Q: How does data integration improve decision-making?
A: Data integration ensures that the right solutions have the right data, facilitating effective analysis. This enhances the decision-making progress by providing valuable insight.
Meet Panoply: the Industry-Leading, All-in-One Cloud Data Platform that Streamlines Integration
Panoply is an industry-leading cloud data platform designed to make integration straightforward and comprehensive. The platform combines data connectors, a managed data warehouse, and in-platform dashboards to make integrating, storing, and getting insights from your data faster and more seamless than was ever possible before.

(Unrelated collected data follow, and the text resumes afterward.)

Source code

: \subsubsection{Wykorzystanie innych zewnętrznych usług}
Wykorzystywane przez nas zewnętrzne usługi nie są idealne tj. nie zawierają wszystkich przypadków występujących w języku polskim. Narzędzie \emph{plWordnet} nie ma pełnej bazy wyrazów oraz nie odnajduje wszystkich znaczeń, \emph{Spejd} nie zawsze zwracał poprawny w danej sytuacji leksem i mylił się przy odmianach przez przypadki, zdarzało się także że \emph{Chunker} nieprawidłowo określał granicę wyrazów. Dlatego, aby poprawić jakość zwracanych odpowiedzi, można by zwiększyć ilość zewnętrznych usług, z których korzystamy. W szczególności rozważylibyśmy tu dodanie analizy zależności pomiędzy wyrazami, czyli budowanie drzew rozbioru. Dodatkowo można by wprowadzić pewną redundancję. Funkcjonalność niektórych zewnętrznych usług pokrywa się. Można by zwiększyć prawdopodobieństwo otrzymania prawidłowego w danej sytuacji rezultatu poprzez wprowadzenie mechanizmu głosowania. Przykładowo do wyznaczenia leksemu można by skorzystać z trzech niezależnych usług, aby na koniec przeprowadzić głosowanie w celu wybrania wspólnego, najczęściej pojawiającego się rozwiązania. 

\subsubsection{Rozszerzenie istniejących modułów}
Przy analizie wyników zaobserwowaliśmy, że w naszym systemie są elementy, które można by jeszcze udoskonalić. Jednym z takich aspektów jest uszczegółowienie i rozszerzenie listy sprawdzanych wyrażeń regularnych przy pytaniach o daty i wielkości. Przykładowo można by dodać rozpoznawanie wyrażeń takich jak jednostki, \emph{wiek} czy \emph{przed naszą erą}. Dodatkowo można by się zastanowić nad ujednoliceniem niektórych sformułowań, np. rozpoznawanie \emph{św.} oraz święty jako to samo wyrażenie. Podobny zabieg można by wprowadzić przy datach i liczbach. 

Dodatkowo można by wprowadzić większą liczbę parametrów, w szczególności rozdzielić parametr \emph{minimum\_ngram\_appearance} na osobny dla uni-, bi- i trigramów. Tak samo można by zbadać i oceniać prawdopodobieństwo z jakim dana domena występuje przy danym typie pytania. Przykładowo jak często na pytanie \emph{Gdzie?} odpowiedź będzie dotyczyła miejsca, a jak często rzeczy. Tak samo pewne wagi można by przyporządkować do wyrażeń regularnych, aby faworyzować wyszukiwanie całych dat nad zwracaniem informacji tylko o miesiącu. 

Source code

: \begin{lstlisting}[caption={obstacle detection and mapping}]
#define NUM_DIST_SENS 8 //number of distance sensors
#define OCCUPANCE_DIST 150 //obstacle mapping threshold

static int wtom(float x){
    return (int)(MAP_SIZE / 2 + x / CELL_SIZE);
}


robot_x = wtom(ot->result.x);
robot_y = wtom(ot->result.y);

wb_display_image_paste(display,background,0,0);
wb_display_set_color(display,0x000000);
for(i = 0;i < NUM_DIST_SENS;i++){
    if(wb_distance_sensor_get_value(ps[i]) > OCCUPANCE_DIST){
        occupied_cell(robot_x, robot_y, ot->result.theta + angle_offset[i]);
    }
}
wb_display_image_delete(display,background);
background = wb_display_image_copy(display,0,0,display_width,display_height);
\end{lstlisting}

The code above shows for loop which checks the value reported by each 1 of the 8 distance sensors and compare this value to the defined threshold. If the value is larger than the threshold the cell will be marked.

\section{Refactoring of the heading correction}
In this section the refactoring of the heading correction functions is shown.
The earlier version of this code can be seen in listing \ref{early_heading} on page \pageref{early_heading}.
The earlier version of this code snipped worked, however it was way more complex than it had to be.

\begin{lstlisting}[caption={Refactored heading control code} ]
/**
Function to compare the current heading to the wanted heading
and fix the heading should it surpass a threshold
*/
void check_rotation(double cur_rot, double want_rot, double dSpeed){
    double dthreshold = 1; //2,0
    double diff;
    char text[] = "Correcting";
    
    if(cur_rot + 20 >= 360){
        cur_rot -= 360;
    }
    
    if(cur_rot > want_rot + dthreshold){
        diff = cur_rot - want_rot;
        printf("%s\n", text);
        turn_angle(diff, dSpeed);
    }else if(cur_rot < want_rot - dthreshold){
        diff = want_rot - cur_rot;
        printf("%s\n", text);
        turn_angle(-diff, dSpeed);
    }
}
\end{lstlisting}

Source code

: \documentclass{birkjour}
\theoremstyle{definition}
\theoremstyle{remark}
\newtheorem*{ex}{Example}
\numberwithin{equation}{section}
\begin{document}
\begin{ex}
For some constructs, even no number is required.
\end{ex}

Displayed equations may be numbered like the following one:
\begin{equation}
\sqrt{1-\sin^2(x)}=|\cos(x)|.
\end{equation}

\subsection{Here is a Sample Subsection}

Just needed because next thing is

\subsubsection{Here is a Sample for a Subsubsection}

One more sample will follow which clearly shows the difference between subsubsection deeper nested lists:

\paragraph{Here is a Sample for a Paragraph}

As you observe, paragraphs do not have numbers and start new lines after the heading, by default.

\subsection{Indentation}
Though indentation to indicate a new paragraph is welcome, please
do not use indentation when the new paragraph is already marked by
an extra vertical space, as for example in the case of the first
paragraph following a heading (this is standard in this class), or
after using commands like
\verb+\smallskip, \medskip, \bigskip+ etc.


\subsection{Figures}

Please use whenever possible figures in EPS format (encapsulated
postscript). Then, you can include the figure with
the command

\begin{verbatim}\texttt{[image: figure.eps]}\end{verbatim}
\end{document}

Designed with ease of use in mind, Panoply provides the foundation you need to execute effective data integration.
Summary
Spending time defining your objectives for success and putting your integration team together is going to be key here. Solutions like Panoply take much of the stress and hassle out of data integration, but you still need to define what success is like when you achieve it and put the right people in place to measure that success.